PyQt: Consolidating signals to a single slot

Question

I am attempting to reduce the amount of signals I have to use in my contextmenus. The menu consists of actions which switches the operation mode of the program, so the operation carried out by the slots is very simple. Quoting the documentation on QMenu::triggered,

Normally, you connect each menu action's triggered() signal to its own custom slot, but sometimes you will want to connect several actions to a single slot, for example, when you have a group of closely related actions, such as "left justify", "center", "right justify".

However, I can't figure out how to accomplish this, and the documentation does not go into any further detail.
Suppose I have actions actionOpMode1 and actionOpMode2 in menu actionMenu, and a slot setOpMode. I want setOpMode to be called with a parameter which somehow relates to which of the actions was triggered. I tried various permutations on this theme:

    QObject.connect(self.actionMenu, SIGNAL('triggered(QAction)'), self.setOpMode)
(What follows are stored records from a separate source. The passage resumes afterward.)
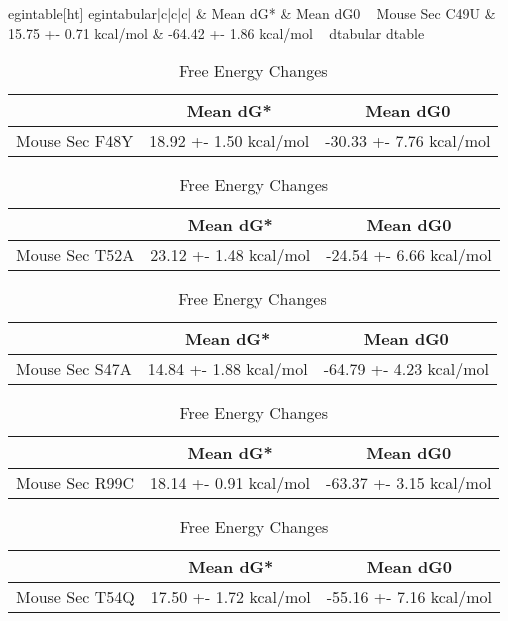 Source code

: 
egin{table}[ht]
egin{tabular}{|c|c|c|}
\hline
  & Mean dG* & Mean dG0 \
\hline
Mouse Sec C49U & 15.75 +- 0.71 kcal/mol & -64.42 +- 1.86 kcal/mol \
\hline
d{tabular}
d{table}

\begin{table}[ht]
    \centering
    \begin{tabular}{|c|c|c|}
    \hline
      & Mean dG* & Mean dG0 \\
    \hline
    Mouse Sec F48Y & 18.92 +- 1.50 kcal/mol & -30.33 +- 7.76 kcal/mol \\
    \hline
    \end{tabular}
    \caption{Free Energy Changes}
    \end{table}

    \begin{table}[ht]
      \centering
      \begin{tabular}{|c|c|c|}
      \hline
        & Mean dG* & Mean dG0 \\
      \hline
      Mouse Sec T52A & 23.12 +- 1.48 kcal/mol & -24.54 +- 6.66 kcal/mol \\
      \hline
      \end{tabular}
      \caption{Free Energy Changes}
      \end{table}

    \begin{table}[ht]
        \centering
        \begin{tabular}{|c|c|c|}
        \hline
          & Mean dG* & Mean dG0 \\
        \hline
        Mouse Sec  S47A & 14.84 +- 1.88 kcal/mol & -64.79 +- 4.23 kcal/mol \\
        \hline
        \end{tabular}
        \caption{Free Energy Changes}
        \end{table}

        \begin{table}[ht]
          \centering
          \begin{tabular}{|c|c|c|}
          \hline
            & Mean dG* & Mean dG0 \\
          \hline
          Mouse Sec  R99C & 18.14 +- 0.91 kcal/mol & -63.37 +- 3.15 kcal/mol \\
          \hline
          \end{tabular}
          \caption{Free Energy Changes}
          \end{table}

            \begin{table}[ht]
                \centering
                \begin{tabular}{|c|c|c|}
                \hline
                  & Mean dG* & Mean dG0 \\
                \hline
                Mouse Sec T54Q & 17.50 +- 1.72 kcal/mol & -55.16 +- 7.16 kcal/mol \\
                \hline
                \end{tabular}
                \caption{Free Energy Changes}
                \end{table}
But I never even got it to call setOpMode, which suggests that actionMenu never "feels triggered", so to speak.

In this SO question, it's suggested that it can be done with lamdbas, but this:

    QObject.connect(self.actionOpMode1, SIGNAL('triggered()'), lambda t: self.setOpMode(t))

gives "<lambda> () takes exactly 1 argument (0 given)". I can't say I really understand how this is supposed to work, so I may have done something wrong when moving from clicked() to triggered().

How is it done?

Answer 1

You can use QObject::sender() to figure out which QAction emitted the signal.

So your slot might look like this:

def triggered(self):
    sender = QtCore.QObject.sender()

    if sender == self.actionOpMode1:
        # do something
    elif sender == self.actionOpMode2:
        # do something else

Regarding what's going on in the other SO question you mentioned with the lambda, what it does is create a lambda with one parameter which has a default value so to apply that to your example you'd need to do something like this:

self.connect(self.actionOpMode1, QtCore.SIGNAL('triggered()'), lambda who="mode1": self.changeMode(who))
self.connect(self.actionOpMode2, QtCore.SIGNAL('triggered()'), lambda who="mode2": self.changeMode(who))

And then have a member function like this:

def changeMode(self, who):
    if who == "mode1":
        # ...
    elif who == "mode2":
        # ...

Personally the first approach looks cleaner and more readable to me.

Answer 2

I use this approach:

from functools import partial

def bind(self, action, *params):
    self.connect(action, QtCore.SIGNAL('triggered()'), 
                 partial(action, *params, self.onMenuAction))

def onMenuAction(self, *args):
    pass


bind(self.actionOpMode1, 'action1')
bind(self.actionOpMode2, 'action2')

Answer 3

Using QObject.Sender is one of the solution, although not the cleanest one.

Use QSignalMapper to associate cleanly a value with the object that emitted the signal.